Supplied data.
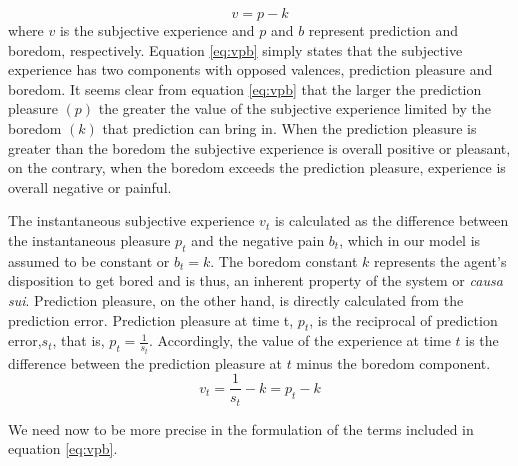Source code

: \documentclass[11pt, onecolumn]{article}
\begin{document}
\begin{equation}
    v =  p - k
\label{eq:vpb}
\end{equation}
where $v$ is the subjective experience and $p$ and $b$ represent prediction and boredom, respectively. 
Equation \ref{eq:vpb} simply states that the subjective experience has two components with opposed valences, prediction pleasure and boredom. It seems clear from equation  \ref{eq:vpb} that the larger the prediction pleasure $(p)$ the greater the value of the subjective experience limited by the boredom $(k)$ that prediction can bring in.  
When the prediction pleasure is greater than the boredom the subjective experience is overall positive or pleasant, on the contrary, when the boredom exceeds the prediction pleasure, experience is overall negative or painful. 

The instantaneous subjective experience $v_t$ is calculated as the difference between the instantaneous pleasure $p_t$ and the negative pain $b_t$, which in our model is assumed to be constant or $b_t=k$. The boredom constant $k$ represents the agent's disposition to get bored and is thus, an inherent property of the system or \emph{causa sui}. Prediction pleasure, on the other hand, is directly calculated from the prediction error.
Prediction pleasure at time t, $p_t$, is the reciprocal of prediction error,$s_t$, that is, $p_t = \frac{1}{s_t}$.
Accordingly, the value of the experience at time $t$ is the difference between the prediction pleasure at $t$ minus the boredom component.
\begin{equation}
    v_t = \frac{1}{s_t} -k = p_t - k
\label{eq:vpbt}
\end{equation}

We need now to be more precise in the formulation of the terms included in equation \ref{eq:vpb}. 
\end{document}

What you should do.
Go from the first line of the listing to the line holding "where $v$ is" and, please, transcribe those lines exactly, both included, with no pictures.

Finished task.
Source code

: \documentclass[11pt, onecolumn]{article}
\begin{document}
\begin{equation}
    v =  p - k
\label{eq:vpb}
\end{equation}
where $v$ is the subjective experience and $p$ and $b$ represent prediction and boredom, respectively. 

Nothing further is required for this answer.